(YOUR TASK)
Report all lines from the entries below in which "file" appears.
RECORDS FOR THE EXERCISE section start
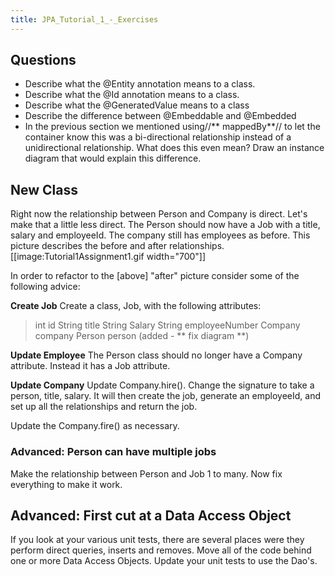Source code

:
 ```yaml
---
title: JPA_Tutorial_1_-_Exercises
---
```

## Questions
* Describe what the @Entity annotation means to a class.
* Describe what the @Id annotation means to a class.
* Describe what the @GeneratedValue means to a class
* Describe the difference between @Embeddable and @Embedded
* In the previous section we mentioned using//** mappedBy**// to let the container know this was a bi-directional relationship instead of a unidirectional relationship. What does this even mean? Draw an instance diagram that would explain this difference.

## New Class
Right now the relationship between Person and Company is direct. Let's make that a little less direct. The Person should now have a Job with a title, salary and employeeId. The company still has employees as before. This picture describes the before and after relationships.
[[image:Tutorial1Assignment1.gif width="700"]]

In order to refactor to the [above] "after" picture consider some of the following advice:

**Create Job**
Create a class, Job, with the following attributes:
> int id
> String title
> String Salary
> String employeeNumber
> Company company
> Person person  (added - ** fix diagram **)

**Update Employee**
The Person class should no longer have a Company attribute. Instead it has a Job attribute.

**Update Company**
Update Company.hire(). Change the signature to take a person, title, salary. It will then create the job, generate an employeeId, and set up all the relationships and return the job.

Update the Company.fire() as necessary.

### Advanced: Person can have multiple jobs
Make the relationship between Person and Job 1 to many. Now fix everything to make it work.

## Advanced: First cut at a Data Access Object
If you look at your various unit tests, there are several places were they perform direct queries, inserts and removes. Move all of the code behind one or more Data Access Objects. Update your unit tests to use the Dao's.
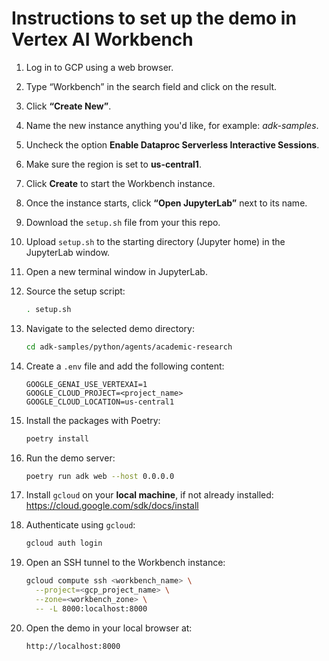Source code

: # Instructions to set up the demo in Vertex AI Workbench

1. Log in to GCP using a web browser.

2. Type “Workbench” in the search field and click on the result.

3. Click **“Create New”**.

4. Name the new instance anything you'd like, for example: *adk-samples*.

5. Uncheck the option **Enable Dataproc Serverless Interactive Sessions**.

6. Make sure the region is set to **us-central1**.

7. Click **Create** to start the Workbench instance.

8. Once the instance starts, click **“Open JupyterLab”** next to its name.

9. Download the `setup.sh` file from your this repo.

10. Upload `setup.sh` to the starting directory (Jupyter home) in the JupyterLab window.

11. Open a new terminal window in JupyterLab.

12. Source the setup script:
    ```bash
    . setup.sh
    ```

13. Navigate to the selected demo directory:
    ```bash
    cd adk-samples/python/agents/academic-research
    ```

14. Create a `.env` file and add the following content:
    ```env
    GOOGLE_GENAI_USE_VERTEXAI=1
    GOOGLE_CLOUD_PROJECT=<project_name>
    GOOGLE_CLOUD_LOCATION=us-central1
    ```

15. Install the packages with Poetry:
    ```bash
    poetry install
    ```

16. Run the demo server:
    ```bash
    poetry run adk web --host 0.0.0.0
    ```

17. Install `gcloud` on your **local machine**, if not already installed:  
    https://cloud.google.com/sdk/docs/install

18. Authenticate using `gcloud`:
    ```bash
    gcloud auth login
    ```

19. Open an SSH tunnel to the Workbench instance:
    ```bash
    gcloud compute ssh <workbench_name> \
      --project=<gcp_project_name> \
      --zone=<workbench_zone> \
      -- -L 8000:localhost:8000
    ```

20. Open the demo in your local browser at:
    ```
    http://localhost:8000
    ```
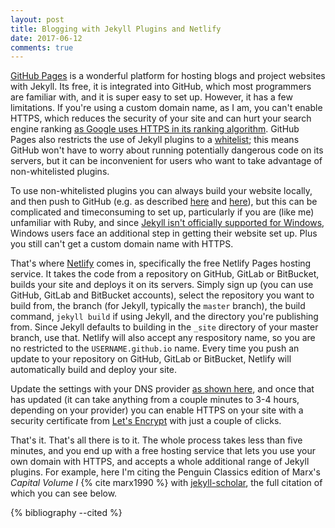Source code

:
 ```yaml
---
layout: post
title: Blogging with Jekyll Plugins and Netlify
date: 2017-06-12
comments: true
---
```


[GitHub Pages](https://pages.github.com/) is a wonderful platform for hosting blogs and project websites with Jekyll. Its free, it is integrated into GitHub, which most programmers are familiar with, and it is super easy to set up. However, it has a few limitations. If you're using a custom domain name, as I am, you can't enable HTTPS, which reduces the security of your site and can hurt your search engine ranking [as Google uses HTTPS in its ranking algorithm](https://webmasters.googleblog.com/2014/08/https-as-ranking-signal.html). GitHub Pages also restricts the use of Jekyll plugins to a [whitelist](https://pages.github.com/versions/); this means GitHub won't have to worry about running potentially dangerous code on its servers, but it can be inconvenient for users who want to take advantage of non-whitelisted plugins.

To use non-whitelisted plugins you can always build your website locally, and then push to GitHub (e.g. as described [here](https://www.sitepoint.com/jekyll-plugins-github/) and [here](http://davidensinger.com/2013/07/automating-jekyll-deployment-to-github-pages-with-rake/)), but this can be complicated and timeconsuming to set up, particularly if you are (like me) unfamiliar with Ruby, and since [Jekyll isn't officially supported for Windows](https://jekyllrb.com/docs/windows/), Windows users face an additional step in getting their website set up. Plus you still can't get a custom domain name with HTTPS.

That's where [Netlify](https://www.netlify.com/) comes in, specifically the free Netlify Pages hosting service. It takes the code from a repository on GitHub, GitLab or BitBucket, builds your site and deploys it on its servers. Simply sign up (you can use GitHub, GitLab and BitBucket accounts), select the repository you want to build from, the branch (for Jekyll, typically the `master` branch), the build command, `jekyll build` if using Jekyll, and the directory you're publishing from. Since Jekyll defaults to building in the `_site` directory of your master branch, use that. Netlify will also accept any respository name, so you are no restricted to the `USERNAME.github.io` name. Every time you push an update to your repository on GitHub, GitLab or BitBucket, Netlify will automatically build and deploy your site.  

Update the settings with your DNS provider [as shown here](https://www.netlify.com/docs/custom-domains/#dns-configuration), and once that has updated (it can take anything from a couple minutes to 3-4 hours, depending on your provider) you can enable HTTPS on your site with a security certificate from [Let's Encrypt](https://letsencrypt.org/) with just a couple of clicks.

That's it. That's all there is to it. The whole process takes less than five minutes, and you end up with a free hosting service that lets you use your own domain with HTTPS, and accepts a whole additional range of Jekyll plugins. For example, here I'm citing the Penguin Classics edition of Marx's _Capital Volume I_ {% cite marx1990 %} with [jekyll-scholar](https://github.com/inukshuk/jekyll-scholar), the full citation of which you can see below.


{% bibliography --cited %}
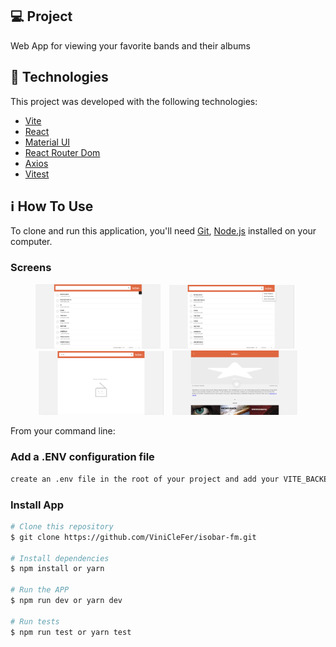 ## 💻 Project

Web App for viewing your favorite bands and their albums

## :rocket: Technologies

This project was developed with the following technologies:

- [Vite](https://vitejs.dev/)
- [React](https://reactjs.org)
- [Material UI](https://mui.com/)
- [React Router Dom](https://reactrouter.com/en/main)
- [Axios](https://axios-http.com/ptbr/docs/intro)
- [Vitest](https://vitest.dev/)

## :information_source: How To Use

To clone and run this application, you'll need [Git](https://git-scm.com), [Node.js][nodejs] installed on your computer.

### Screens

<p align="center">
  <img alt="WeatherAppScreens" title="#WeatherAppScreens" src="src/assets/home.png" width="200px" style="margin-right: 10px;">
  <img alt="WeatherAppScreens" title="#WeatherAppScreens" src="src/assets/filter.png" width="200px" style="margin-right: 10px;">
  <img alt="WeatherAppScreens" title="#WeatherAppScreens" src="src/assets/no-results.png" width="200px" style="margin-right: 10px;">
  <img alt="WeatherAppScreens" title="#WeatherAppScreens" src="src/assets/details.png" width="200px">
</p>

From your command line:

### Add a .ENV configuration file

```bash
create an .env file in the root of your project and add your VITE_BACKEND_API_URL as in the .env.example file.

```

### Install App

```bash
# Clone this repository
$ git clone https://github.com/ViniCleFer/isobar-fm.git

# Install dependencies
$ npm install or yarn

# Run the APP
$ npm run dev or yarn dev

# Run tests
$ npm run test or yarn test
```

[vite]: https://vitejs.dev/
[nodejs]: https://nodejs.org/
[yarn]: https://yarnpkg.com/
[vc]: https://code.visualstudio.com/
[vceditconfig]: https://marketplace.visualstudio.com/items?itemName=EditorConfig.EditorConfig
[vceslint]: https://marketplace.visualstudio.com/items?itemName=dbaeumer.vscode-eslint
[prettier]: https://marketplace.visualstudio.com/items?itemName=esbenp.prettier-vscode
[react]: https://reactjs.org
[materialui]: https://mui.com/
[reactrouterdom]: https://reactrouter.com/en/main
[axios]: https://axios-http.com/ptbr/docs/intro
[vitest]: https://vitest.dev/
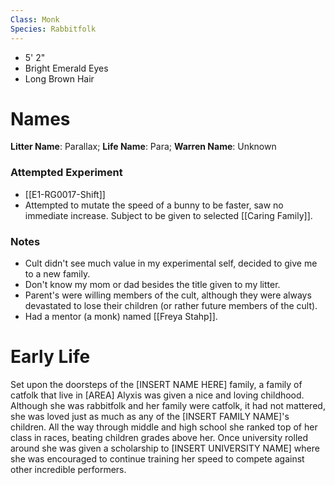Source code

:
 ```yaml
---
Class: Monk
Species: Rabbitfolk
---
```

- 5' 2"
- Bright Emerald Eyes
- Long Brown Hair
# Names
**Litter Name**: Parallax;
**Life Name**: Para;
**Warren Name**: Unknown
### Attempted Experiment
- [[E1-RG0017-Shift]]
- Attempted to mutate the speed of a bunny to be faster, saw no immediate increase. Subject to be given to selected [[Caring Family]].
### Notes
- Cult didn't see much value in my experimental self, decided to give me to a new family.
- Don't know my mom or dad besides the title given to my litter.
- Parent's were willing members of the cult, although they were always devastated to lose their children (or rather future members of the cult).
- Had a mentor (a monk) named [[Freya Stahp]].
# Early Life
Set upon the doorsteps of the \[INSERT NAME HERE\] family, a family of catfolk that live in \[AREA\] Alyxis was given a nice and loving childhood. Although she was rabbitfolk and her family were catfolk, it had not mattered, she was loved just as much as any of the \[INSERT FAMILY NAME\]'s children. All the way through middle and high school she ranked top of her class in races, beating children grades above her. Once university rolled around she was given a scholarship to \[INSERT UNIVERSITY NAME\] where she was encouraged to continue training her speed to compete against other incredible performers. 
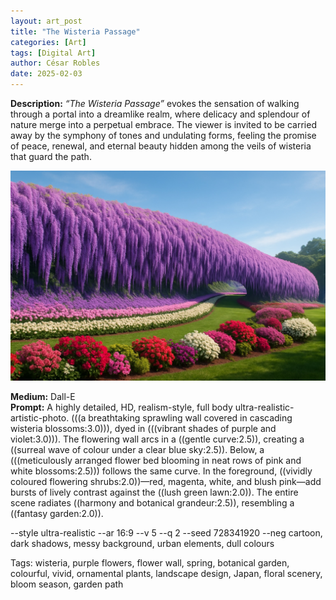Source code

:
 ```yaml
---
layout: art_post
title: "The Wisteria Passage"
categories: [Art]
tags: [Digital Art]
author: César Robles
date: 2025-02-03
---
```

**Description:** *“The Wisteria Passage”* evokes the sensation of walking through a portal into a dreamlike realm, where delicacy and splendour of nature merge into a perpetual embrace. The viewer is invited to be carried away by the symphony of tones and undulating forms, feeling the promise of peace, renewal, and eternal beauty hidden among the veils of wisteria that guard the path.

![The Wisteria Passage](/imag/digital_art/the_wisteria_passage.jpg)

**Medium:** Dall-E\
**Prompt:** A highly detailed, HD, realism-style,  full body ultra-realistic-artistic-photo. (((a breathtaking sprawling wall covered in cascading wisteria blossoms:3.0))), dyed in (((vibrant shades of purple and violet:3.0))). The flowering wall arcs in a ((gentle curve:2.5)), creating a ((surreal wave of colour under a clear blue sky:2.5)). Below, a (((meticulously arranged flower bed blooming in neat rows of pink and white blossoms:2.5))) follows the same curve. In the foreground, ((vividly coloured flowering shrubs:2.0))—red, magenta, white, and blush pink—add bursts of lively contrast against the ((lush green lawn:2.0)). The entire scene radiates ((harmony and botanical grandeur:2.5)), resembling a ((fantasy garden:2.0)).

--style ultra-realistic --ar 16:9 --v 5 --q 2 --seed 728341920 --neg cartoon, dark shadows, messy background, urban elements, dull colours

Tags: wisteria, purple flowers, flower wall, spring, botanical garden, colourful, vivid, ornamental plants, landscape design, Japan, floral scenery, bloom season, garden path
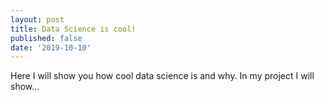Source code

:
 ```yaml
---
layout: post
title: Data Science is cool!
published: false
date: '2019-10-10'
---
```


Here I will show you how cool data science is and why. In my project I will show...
RECORDS FOR THE EXERCISE section end
(REPLY)
9. Download the `setup.sh` file from your this repo.
14. Create a `.env` file and add the following content:
### Add a .ENV configuration file
create an .env file in the root of your project and add your VITE_BACKEND_API_URL as in the .env.example file.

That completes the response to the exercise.